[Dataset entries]
»»

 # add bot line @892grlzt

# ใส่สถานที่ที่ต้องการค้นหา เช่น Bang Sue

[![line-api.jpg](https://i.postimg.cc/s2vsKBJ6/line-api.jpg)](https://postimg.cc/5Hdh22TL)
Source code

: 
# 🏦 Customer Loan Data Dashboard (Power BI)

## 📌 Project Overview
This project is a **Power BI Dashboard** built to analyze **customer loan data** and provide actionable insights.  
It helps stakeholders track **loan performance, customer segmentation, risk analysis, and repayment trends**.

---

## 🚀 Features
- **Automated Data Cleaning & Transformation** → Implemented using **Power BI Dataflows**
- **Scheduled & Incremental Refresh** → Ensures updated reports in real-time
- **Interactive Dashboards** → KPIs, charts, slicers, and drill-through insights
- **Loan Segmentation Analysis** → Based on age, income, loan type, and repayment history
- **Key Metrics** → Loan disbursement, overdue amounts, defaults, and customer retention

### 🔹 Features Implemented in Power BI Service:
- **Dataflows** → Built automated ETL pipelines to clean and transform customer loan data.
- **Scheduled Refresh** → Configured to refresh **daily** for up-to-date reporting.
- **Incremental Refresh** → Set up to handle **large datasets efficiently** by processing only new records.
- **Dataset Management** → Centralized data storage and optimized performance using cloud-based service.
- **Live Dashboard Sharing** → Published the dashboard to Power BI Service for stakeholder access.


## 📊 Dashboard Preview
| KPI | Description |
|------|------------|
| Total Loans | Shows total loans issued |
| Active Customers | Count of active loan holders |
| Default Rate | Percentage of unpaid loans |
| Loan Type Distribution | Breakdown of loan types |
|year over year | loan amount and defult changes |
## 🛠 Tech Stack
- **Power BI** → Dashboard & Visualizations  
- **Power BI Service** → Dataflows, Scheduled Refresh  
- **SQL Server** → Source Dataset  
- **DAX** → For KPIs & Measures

««
»»

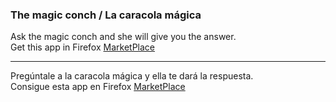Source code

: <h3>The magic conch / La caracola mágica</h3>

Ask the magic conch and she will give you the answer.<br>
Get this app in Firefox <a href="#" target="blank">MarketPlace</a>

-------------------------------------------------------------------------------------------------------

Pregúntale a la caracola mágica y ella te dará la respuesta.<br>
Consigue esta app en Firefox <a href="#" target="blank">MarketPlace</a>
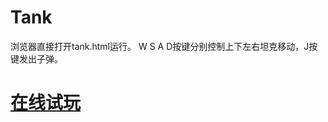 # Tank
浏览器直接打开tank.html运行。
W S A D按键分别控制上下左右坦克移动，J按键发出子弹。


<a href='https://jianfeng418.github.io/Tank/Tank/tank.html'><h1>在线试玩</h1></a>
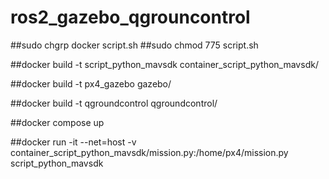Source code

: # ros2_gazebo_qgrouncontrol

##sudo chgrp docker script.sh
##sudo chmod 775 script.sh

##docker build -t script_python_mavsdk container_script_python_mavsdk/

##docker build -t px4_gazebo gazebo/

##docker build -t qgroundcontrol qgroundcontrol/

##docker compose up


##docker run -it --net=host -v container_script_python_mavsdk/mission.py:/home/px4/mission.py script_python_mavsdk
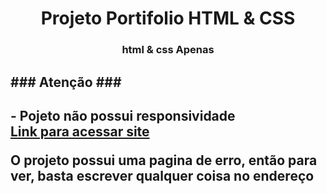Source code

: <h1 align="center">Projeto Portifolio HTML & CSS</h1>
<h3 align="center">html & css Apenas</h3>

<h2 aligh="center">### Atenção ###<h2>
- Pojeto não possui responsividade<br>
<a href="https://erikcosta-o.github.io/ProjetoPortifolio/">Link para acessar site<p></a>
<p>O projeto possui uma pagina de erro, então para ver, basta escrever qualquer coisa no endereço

««

What to work on> An exact copy of the lines above, from the one containing "## 📊 Dashboard Preview" through the one containing "defult changes |", is the whole of the answer.

Solution>
## 📊 Dashboard Preview
| KPI | Description |
|------|------------|
| Total Loans | Shows total loans issued |
| Active Customers | Count of active loan holders |
| Default Rate | Percentage of unpaid loans |
| Loan Type Distribution | Breakdown of loan types |
|year over year | loan amount and defult changes |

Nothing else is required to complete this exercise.